Come garantire il Social Distancing nelle aziende: la soluzione SWAT di HPE

La vita dopo il COVID-19 non sarà più la stessa, almeno nel prossimo futuro. Dovremo imparare a convivere con il virus e, affinché questa convivenza sia più “pacifica” possibile, dovremo limitare al massimo la diffusione e i contagi.

A questo proposito, sono state diffuse delle linee guida a cui tutte le aziende dovranno rigorosamente attenersi per poter riprendere la loro piena operatività. Ogni attività ha le sue particolari prescrizioni, ma mediamente l’obbligo di mascherine, guanti e distanziamento sociale è comune a tutte. Tra tutte le prescrizioni, quella della distanza sociale è la più complicata da garantire.

Vediamo in questo articolo cosa prevede la normativa in merito alla distanza sociale e in che modo le soluzioni tecnologiche disponibili posso venire in aiuto delle aziende.

Quali sono le normative da seguire per il Social Distancing?

Diversi studi hanno dimostrato che la maggiore fonte di contagio da Covid-19 sono le goccioline di saliva provenienti da un individuo infetto, emesse tramite un colpo di tosse, uno starnuto o anche semplicemente parlando. Una volta emesse, queste goccioline seguono un moto parabolico e si stima che siano statisticamente inoffensive ad almeno 1 metro di distanza dal soggetto che le ha prodotte.

Se due persone indossano entrambe la mascherina (anche la semplice mascherina chirurgica), il range di emissione delle goccioline dalla parte del soggetto che le emette si riduce significativamente, e al contempo le probabilità che queste raggiungano le vie respiratorie dell’altra persona si riducono al minimo.

Ecco perché la normativa impone il distanziamento sociale: partendo dal presupposto di essere di fronte ad un individuo infetto, indossare la mascherina e rimanere ad almeno 1 metro di distanza garantisce la minima probabilità che il virus venga trasmesso.
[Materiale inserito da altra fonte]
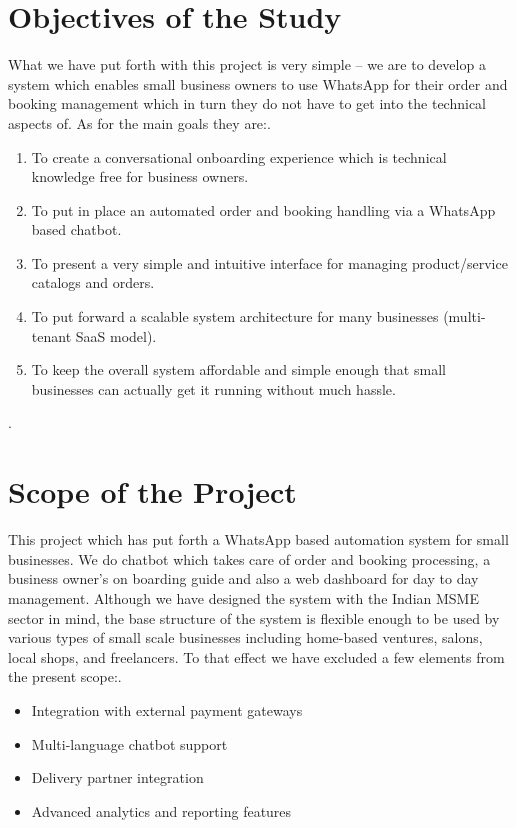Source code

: 
\section{Objectives of the Study}

What we have put forth with this project is very simple -- we are to develop a system which enables small business owners to use WhatsApp for their order and booking management which in turn they do not have to get into the technical aspects of. As for the main goals they are:.

\begin{enumerate}

    \item To create a conversational onboarding experience which is technical knowledge free for business owners. 
    \item To put in place an automated order and booking handling via a WhatsApp based chatbot. \item To present a very simple and intuitive interface for managing product/service catalogs and orders. 
    \item To put forward a scalable system architecture for many businesses (multi-tenant SaaS model). 
    \item To keep the overall system affordable and simple enough that small businesses can actually get it running without much hassle.

\end{enumerate}.



\section{Scope of the Project}

This project which has put forth a WhatsApp based automation system for small businesses. We do chatbot which takes care of order and booking processing, a business owner's on boarding guide and also a web dashboard for day to day management. Although we have designed the system with the Indian MSME sector in mind, the base structure of the system is flexible enough to be used by various types of small scale businesses including home-based ventures, salons, local shops, and freelancers. To that effect we have excluded a few elements from the present scope:.

\begin{itemize}

\item Integration with external payment gateways

\item Multi-language chatbot support

\item Delivery partner integration

\item Advanced analytics and reporting features

\end{itemize}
Tale probabilità cala ulteriormente al crescere della distanza tra i due individui e al diminuire del tempo in cui i due interagiscono tra loro.

Ogni attività ha poi le proprie prescrizioni specifiche in merito alla distanza da garantire, ma in linea generale è piuttosto difficile monitorare la distanza reciproca tra tutti gli individui presenti in un’azienda, tenendo anche conto del tempo in cui due persone interagiscono tra loro a distanza ravvicinata.

Per questo motivo è spesso necessario ricorrere all'ausilio della tecnologia. Tra le molteplici soluzioni presenti sul mercato vediamo più in dettaglio la soluzione SWAT di HPE, uno dei partner di TT Tecnosistemi.

Cos’è SWAT di HPE e perché sceglierla per garantire il distanziamento tra i dipendenti?

SWAT (System Worker Advance Tracing) di Hewlett Packard Enterprise permette di monitorare interazioni con una distanza troppo ridotta e di una certa durata minima. Sia la soglia di distanza che quella di durata dell’interazione possono essere impostate in fase di setup e solitamente sono 1,5 metri per la distanza e 15/30 secondi per il tempo di interazione.

SWAT HPE

Se le due soglie vengono superate si attiva un allarme, in tempo reale, tale allarme può essere esclusivamente legato al device indossato dall’utente, braccialetto o TAG, sotto forma di vibrazione o segnale acustico, in base alla versione, ogni soluzione prevede inoltre la possibilità di associare il TAG dell’utente allo smartphone, in questo caso lo smartphone dei due individui, diventa lo strumento di segnalazione che li avvisa che la loro interazione è troppo ravvicinata. Contemporaneamente, viene inviato un alert anche a un server centrale che registra l’avvenuta interazione. Grazie a questo sistema è possibile gestire l’eventuale catena di contatti, rintracciando ed informando le persone che hanno avuto interazioni con un eventuale soggetto rivelatosi infetto.

Tutti i soggetti sono dotati di un tag identificativo associato al proprio smartphone: il tag contiene solo un identificativo univoco cosicché tutte le interazioni registrate e l’eventuale catena di contagi può avvenire nel pieno rispetto del GDPR in materia di privacy.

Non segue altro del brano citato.